Le 100% renouvelable et les petits réacteurs nucléaires appartiennent donc à la même catégorie hypothétique, celle du futur: ils sont possibles, voire probables, mais chacun encore très incertain. Il n’y a pas de sens aujourd’hui à se priver de l’un et de l’autre dans le champ des possibles. Il faut donc que la recherche se déploie librement dans toutes les directions.

Le fait de se priver totalement de la ressource nucléaire n'est pas seulement une faute politique, économique et environnementale ; c’est aussi l’occasion manquée de poser ses pas dans le sens d’une écologie réformatrice et non dogmatique.

L’idée qu’essaie de nous vendre une partie de l’écologie politique et selon laquelle il faudrait délibérément se couper de toute recherche, de toute réflexion dans une direction - la prolongation du nucléaire ou le développement des SMR - parce qu’elles empêcheraient le développement du renouvelable est un non-sens intellectuel et un piège idéologique. La loi de 2003 du nucléaire n’a pas empêché la Belgique de devenir une championne de l’éolien offshore, ce dont tout le monde se réjouit.
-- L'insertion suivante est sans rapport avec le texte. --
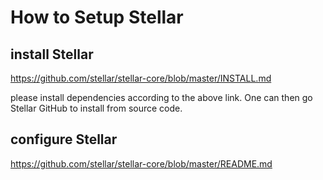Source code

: # How to Setup Stellar


## install Stellar

https://github.com/stellar/stellar-core/blob/master/INSTALL.md

please install dependencies according to the above link. One can then go Stellar GitHub to install from source code.


## configure Stellar

https://github.com/stellar/stellar-core/blob/master/README.md

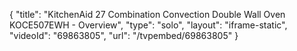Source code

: {
    "title": "KitchenAid 27 Combination Convection Double Wall Oven KOCE507EWH - Overview",
    "type": "solo",
    "layout": "iframe-static",
    "videoId": "69863805",
    "url": "\/tvpembed\/69863805"
}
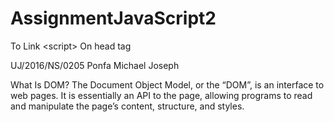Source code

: # AssignmentJavaScript2
To Link &lt;script> On head tag

UJ/2016/NS/0205
Ponfa Michael Joseph

What Is DOM?
The Document Object Model, or the “DOM”, is an interface to web pages. It is essentially an API to the page, allowing programs to read and manipulate the page’s content, structure, and styles.
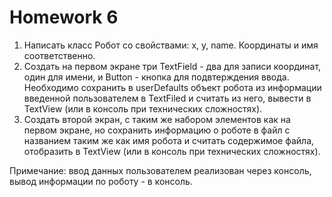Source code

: # Homework 6

1. Написать класс Робот со свойствами: x, y, name. Координаты и имя соответственно.
2. Cоздать на первом экране три TextField - два для записи координат, один для имени, и Button - кнопка для подвтерждения ввода. Необходимо сохранить в userDefaults объект робота из информации введенной пользователем в TextFiled и считать из него, вывести в TextView (или в консоль при технических сложностях).
3. Создать второй экран, с таким же набором элементов как на первом экране, но сохранить информацию о роботе в файл с названием таким же как имя робота и считать содержимое файла, отобразить в TextView (или в консоль при технических сложностях).

Примечание: ввод данных пользователем реализован через консоль, вывод информации по роботу - в консоль.
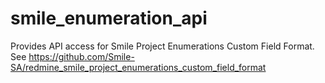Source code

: # smile_enumeration_api
Provides API access for Smile Project Enumerations Custom Field Format. See https://github.com/Smile-SA/redmine_smile_project_enumerations_custom_field_format
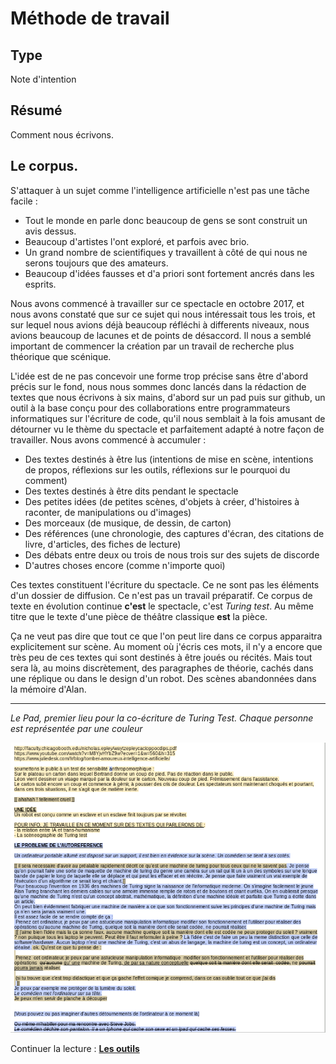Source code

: Méthode de travail
==================

Type
----

Note d'intention

Résumé
------

Comment nous écrivons.

Le corpus.
---------

S'attaquer à un sujet comme l'intelligence artificielle n'est pas une tâche facile :
-   Tout le monde en parle donc beaucoup de gens se sont construit un avis dessus.
-   Beaucoup d'artistes l'ont exploré, et parfois avec brio.
-   Un grand nombre de scientifiques y travaillent à côté de qui nous ne serons toujours que des amateurs.
-   Beaucoup d'idées fausses et d'a priori sont fortement ancrés dans les esprits.

Nous avons commencé à travailler sur ce spectacle en octobre 2017, et nous avons constaté que sur ce sujet qui nous intéressait tous les trois, et sur lequel nous avions déjà beaucoup réfléchi à differents niveaux, nous avions beaucoup de lacunes et de points de désaccord. Il nous a semblé important de commencer la création par un travail de recherche plus théorique que scénique.

L'idée est de ne pas concevoir une forme trop précise sans être d'abord précis sur le fond, nous nous sommes donc lancés dans la rédaction de textes que nous écrivons à six mains, d'abord sur un pad puis sur github, un outil à la base conçu pour des collaborations entre programmateurs informatiques sur l'écriture de code, qu'il nous semblait à la fois amusant de détourner vu le thème du spectacle et parfaitement adapté à notre façon de travailler. Nous avons commencé à accumuler :

-   Des textes destinés à être lus (intentions de mise en scène, intentions de propos, réflexions sur les outils, réflexions sur le pourquoi du comment)
-   Des textes destinés à être dits pendant le spectacle
-   Des petites idées (de petites scènes, d'objets à créer, d'histoires à raconter, de manipulations ou d'images)
-   Des morceaux (de musique, de dessin, de carton)
-   Des références (une chronologie, des captures d'écran, des citations de livre, d'articles, des fiches de lecture)
-   Des débats entre deux ou trois de nous trois sur des sujets de discorde
-   D'autres choses encore (comme n'importe quoi)

Ces textes constituent l'écriture du spectacle. Ce ne sont pas les éléments d'un dossier de diffusion. Ce n'est pas un travail préparatif. Ce corpus de texte en évolution continue **c'est** le spectacle, c'est *Turing test*. Au même titre que le texte d'une pièce de théâtre classique **est** la pièce.

Ça ne veut pas dire que tout ce que l'on peut lire dans ce corpus apparaitra explicitement sur scène. Au moment où j'écris ces mots, il n'y a encore que très peu de ces textes qui sont destinés à être joués ou récités. Mais tout sera là, au moins discrètement, des paragraphes de théorie, cachés dans une réplique ou dans le design d'un robot. Des scènes abandonnées dans la mémoire d'Alan.

---------------------------------------------------------------------------------------------------------------------------

*Le Pad, premier lieu pour la co-écriture de Turing Test. Chaque personne est représentée par une couleur*

![Le Pad, premier lieu d'écriture de Turing Test](../ressources/cde-pad.png)

Continuer la lecture : [**Les outils**](les-outils.md)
Demander de s’arrêter de penser dans une direction ou l’autre est précisément ce à quoi on reconnaît le dogmatisme.

C’est la raison pour laquelle, dans l’intervalle, le fait de se priver totalement de la ressource nucléaire dont nous disposons aujourd’hui — les deux réacteurs les plus récents et qui pourraient être prolongés — n’est pas seulement une faute politique, économique et environnementale; c’est aussi l’occasion manquée de poser ses pas dans le sens d’une écologie réformatrice et non dogmatique.

Point de rupture

Non seulement les plus grands doutes peuvent être maintenus sur la capacité d'approvisionnement, et ce même avant 2025 (le CRM ne propose que 3,4 MG sur le 6 dont nous avons besoin pour suppléer le nucléaire), non seulement le maintien des prix ne pourra être garanti que par l'intervention de l’État - donc du contribuable -, non seulement ceci enverra jusqu’à 40 millions de tonnes supplémentaires de CO2 dans l’atmosphère selon le Bureau du Plan, mais en plus, cela nous prive de l’une de nos rares certitudes en ces temps de pari: nous aurions pu continuer à produire de l’énergie décarbonée pour 10 ou 15 ans, de quoi nous rapprocher du 100% renouvelable ou des SMR, ou des deux, sans aggraver la crise climatique… S’en priver restera une erreur qui nous livrera de manière plus dépendante aux incertitudes de l’avenir.

Quel que soit son aboutissement, ce dossier constitue un point de rupture: celui où, définitivement, la question énergétique et environnementale aura échappé au monopole écologiste. Tous les partis démocratiques, désormais, se dotent de leur expertise; et si le consensus subsistera sur le constat, il n’existe plus un seul chemin tracé vers la réduction des gaz à effet de serre, mais plusieurs. Le dogme fera place à la réforme et à la liberté des lectures et des projets politiques aptes à relever à la fois les défis du climat et de l’énergie. Une période qui sera passionnante à vivre.